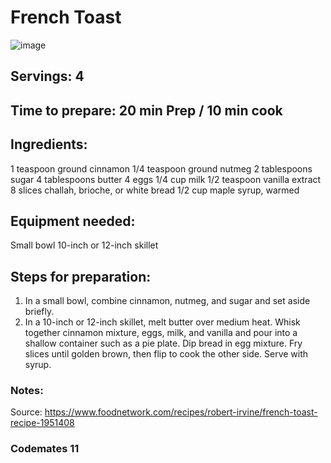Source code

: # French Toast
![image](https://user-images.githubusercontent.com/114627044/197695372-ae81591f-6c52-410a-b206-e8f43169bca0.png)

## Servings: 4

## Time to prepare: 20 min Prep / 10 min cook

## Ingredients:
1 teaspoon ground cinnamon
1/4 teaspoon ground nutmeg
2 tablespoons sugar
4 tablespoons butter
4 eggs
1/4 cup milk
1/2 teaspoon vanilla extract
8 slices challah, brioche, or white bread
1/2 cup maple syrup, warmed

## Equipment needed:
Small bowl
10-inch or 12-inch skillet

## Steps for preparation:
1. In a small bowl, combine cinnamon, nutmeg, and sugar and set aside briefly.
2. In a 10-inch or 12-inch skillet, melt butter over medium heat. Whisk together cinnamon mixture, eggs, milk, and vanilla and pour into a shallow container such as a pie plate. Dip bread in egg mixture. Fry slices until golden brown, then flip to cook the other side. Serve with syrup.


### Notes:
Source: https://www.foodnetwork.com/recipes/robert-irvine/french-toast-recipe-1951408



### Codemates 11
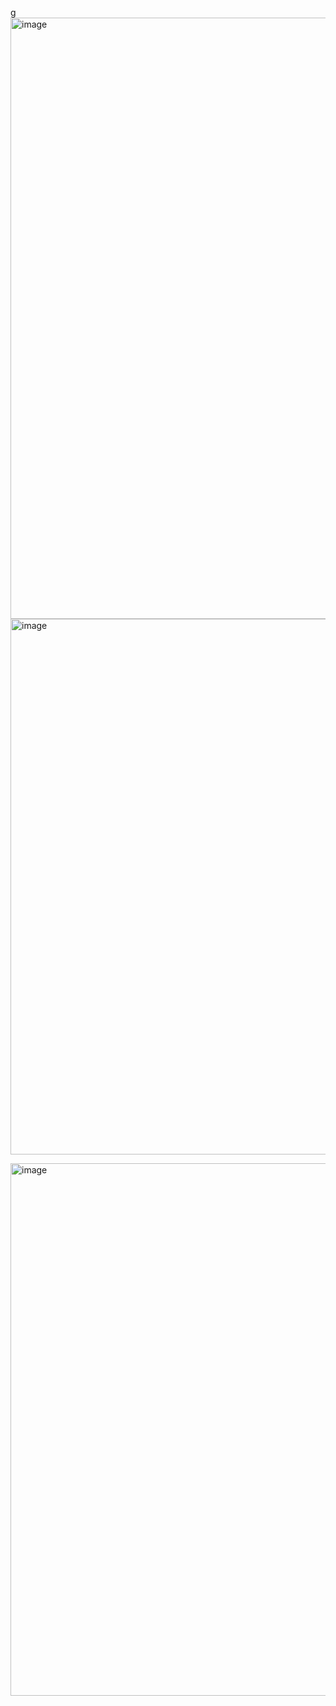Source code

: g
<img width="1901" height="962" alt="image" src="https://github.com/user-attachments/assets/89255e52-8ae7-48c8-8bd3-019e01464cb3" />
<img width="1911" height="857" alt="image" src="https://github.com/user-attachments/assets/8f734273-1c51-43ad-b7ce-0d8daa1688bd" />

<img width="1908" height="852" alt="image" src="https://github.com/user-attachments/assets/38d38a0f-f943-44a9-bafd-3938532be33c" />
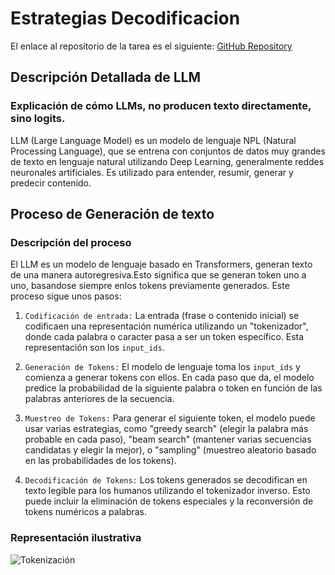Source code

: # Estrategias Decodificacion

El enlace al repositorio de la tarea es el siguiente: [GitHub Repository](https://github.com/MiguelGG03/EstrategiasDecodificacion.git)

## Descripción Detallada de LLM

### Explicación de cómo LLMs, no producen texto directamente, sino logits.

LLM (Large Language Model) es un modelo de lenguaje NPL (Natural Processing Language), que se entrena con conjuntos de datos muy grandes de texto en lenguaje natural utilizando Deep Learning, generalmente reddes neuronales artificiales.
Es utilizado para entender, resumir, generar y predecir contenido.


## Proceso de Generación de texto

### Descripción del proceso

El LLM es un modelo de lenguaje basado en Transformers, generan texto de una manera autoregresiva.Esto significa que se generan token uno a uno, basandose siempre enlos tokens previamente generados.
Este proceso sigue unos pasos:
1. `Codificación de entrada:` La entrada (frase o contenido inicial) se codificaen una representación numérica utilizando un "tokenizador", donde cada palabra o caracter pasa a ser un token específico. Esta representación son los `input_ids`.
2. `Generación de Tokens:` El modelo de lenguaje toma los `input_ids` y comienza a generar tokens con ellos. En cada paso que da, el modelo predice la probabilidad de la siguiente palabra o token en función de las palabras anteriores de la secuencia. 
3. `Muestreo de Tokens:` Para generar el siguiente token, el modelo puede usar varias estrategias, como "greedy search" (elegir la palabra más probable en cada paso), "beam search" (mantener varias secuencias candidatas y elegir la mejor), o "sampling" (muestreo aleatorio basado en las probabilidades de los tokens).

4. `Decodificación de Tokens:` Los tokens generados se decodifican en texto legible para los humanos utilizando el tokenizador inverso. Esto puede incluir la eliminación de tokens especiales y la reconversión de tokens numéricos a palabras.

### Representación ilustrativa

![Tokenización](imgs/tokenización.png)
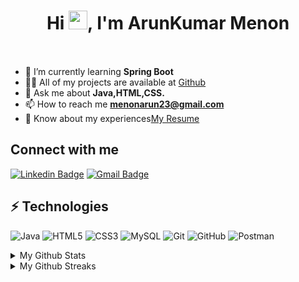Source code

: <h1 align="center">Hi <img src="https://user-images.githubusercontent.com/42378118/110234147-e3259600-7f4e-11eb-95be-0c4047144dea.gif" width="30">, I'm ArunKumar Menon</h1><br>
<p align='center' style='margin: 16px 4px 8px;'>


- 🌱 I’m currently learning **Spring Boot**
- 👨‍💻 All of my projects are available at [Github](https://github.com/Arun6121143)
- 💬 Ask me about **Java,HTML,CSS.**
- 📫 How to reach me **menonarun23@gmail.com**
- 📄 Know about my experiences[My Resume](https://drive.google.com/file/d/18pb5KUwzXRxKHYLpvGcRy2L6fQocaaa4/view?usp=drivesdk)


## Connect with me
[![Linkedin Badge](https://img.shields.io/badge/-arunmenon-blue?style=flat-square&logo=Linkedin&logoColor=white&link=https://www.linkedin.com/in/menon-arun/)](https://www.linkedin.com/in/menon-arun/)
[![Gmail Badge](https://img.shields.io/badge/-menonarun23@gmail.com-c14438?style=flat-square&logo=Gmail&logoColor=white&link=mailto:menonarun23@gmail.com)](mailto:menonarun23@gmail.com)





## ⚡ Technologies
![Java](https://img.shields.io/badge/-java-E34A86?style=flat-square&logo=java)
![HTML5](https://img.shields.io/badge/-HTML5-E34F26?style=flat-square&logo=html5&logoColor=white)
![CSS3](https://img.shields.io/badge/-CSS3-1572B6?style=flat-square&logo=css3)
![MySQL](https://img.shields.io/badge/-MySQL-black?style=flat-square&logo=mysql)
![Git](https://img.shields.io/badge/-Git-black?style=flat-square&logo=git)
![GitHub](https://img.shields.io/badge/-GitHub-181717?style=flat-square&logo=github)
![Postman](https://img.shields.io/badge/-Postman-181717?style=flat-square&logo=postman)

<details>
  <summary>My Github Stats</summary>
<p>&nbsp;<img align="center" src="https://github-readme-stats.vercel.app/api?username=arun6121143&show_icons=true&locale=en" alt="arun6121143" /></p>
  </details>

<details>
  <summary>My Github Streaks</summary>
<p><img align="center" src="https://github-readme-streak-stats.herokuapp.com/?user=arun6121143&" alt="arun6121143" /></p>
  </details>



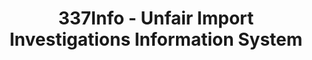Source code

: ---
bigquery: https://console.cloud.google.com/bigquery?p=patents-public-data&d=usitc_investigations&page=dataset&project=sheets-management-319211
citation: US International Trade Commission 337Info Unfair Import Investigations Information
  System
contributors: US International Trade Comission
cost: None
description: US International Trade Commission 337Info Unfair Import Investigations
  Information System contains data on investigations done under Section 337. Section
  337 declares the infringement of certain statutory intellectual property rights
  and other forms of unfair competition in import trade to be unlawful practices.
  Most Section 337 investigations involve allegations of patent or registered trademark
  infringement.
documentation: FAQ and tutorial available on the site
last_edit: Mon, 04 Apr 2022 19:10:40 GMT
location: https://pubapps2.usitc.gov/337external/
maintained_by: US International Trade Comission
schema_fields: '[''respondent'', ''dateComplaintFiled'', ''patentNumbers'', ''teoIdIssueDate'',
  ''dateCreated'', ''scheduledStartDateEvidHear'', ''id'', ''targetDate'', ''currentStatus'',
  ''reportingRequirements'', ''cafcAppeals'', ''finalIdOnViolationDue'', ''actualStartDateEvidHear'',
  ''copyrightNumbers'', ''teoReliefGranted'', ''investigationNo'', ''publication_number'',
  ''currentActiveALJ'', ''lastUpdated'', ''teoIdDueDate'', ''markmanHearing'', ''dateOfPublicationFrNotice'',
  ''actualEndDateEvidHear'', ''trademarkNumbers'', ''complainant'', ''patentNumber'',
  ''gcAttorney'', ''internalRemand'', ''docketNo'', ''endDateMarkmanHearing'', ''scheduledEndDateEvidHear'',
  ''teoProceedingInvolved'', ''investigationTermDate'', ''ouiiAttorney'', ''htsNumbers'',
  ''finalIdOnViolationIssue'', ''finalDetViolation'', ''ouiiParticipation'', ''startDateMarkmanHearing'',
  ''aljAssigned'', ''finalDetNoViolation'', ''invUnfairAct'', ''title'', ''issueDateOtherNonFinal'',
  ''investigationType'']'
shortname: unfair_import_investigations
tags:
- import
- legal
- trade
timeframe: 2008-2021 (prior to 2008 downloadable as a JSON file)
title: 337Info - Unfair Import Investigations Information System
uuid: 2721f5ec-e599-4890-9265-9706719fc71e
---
============================================================
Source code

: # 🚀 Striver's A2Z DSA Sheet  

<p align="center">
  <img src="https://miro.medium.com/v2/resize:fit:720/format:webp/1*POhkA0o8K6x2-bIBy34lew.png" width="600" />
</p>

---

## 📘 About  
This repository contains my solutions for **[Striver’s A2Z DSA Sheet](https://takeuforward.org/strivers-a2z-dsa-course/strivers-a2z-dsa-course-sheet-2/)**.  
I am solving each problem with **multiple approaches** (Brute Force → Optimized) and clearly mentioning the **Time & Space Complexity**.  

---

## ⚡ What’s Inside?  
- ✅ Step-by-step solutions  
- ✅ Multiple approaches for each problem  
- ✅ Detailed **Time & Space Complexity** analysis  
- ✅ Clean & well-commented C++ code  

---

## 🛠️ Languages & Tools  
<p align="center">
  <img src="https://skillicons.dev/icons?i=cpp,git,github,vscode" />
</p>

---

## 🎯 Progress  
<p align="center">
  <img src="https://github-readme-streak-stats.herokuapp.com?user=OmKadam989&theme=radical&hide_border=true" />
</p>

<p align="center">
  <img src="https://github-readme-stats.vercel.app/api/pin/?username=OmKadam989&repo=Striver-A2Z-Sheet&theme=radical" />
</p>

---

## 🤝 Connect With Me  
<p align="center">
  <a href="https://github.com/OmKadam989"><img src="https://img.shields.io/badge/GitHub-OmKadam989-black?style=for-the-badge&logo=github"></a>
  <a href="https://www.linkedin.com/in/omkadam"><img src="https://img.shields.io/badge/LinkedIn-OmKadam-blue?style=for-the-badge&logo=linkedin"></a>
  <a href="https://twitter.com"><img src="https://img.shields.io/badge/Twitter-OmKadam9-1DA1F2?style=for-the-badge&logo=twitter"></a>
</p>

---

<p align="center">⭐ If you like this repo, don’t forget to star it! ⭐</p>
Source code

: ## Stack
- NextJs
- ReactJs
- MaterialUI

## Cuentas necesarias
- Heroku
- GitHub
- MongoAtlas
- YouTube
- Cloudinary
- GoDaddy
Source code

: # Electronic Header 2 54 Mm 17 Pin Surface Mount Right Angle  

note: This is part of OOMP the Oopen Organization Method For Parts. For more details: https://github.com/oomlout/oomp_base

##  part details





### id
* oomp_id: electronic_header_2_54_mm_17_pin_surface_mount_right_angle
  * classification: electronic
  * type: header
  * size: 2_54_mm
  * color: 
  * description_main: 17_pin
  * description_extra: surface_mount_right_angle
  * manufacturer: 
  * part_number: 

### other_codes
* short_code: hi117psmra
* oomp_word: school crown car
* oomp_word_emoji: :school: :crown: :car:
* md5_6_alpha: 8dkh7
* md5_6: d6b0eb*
============================================================
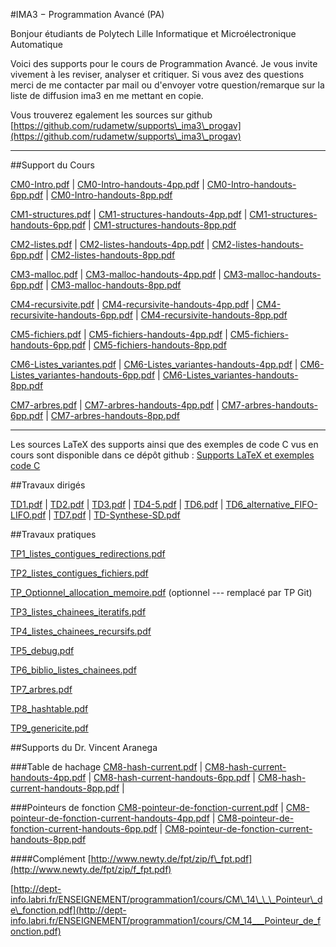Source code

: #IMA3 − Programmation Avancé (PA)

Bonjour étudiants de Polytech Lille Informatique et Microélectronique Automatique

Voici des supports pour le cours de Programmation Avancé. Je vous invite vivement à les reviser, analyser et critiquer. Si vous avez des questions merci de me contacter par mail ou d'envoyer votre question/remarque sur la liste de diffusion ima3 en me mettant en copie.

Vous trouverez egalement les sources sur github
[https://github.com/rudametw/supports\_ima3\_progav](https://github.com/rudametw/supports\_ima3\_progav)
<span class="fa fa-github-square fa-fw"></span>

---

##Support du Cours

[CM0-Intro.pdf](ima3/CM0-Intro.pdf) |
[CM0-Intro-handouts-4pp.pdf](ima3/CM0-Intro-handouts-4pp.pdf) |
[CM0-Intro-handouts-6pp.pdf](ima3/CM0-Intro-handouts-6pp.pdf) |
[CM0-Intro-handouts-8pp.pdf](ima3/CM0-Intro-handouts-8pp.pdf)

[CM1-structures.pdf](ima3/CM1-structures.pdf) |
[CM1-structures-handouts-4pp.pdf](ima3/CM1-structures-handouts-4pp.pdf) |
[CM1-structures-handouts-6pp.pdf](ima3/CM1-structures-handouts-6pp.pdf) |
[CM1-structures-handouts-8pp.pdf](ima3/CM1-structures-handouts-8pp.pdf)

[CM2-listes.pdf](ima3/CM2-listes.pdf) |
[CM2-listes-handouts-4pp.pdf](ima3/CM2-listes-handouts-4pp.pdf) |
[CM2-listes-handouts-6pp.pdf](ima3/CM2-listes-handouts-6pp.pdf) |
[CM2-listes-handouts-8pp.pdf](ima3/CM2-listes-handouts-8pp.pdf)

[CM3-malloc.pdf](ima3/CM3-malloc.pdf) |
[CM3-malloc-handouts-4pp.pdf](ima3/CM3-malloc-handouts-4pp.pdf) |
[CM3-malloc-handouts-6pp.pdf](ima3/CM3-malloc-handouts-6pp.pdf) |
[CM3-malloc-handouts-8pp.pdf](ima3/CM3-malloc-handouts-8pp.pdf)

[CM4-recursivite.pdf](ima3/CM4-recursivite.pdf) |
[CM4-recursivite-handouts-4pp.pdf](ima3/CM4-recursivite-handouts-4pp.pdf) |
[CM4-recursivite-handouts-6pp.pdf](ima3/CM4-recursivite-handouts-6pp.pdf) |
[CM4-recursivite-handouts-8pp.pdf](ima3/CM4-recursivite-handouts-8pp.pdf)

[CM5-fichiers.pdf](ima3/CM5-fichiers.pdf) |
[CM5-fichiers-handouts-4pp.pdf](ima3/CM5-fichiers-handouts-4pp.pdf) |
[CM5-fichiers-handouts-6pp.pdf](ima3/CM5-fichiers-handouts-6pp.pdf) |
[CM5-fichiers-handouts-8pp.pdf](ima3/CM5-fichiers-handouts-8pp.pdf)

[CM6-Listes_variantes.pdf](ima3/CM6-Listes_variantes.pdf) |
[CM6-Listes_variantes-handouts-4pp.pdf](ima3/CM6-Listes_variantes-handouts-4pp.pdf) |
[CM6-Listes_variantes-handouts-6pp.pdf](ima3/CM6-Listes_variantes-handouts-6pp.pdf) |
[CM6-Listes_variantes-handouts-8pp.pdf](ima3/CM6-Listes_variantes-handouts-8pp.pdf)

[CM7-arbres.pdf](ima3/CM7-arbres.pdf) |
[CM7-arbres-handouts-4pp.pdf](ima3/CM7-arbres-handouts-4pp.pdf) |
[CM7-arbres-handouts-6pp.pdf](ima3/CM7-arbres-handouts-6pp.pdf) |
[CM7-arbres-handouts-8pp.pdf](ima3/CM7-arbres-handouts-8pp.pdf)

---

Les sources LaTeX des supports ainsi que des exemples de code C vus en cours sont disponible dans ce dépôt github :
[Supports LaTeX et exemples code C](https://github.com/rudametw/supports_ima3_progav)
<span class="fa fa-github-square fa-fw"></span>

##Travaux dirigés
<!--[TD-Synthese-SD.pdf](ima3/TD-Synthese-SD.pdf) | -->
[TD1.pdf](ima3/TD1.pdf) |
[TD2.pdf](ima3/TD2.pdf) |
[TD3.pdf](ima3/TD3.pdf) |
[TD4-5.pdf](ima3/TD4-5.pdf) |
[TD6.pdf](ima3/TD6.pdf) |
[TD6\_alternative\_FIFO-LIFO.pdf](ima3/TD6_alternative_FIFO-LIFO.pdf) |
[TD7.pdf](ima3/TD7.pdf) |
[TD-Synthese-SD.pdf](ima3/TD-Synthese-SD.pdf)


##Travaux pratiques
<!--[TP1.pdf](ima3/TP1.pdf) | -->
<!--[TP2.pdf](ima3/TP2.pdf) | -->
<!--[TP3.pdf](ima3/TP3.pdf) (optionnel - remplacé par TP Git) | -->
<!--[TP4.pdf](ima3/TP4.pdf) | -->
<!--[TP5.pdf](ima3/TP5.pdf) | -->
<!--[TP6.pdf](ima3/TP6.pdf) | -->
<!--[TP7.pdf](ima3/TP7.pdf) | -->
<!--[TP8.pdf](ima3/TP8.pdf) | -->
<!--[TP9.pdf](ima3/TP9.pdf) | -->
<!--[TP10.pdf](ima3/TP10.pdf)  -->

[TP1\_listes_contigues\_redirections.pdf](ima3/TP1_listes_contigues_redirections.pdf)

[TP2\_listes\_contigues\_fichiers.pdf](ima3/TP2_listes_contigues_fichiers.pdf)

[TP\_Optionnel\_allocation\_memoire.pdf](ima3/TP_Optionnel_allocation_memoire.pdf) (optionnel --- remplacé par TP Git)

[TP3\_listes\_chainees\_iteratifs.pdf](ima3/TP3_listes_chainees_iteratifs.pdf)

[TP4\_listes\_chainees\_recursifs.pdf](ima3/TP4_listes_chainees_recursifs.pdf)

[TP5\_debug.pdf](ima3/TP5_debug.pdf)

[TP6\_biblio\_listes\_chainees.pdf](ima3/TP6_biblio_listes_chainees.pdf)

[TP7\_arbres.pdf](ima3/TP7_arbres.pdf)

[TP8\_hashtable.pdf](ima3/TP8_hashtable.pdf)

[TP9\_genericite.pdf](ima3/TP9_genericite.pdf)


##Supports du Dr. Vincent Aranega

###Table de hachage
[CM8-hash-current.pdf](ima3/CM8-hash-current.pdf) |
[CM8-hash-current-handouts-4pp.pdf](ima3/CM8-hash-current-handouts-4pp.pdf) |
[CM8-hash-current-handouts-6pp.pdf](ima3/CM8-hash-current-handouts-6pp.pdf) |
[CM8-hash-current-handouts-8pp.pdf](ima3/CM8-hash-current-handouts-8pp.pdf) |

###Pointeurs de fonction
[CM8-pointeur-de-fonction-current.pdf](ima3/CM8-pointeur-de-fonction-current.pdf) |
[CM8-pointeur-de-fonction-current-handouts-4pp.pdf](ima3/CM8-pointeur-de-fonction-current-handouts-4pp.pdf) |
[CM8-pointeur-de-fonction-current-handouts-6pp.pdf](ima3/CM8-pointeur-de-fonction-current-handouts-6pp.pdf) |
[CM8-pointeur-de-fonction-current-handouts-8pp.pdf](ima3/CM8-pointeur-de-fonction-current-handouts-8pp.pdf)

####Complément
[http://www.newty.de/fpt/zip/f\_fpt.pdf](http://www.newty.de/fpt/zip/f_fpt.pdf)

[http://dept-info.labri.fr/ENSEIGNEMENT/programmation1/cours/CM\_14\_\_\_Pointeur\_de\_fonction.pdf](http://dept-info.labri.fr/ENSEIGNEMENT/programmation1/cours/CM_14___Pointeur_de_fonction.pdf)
============================================================
Whenever a line of the data contains "crown", it counts; state how many such lines there are, with nothing added.

2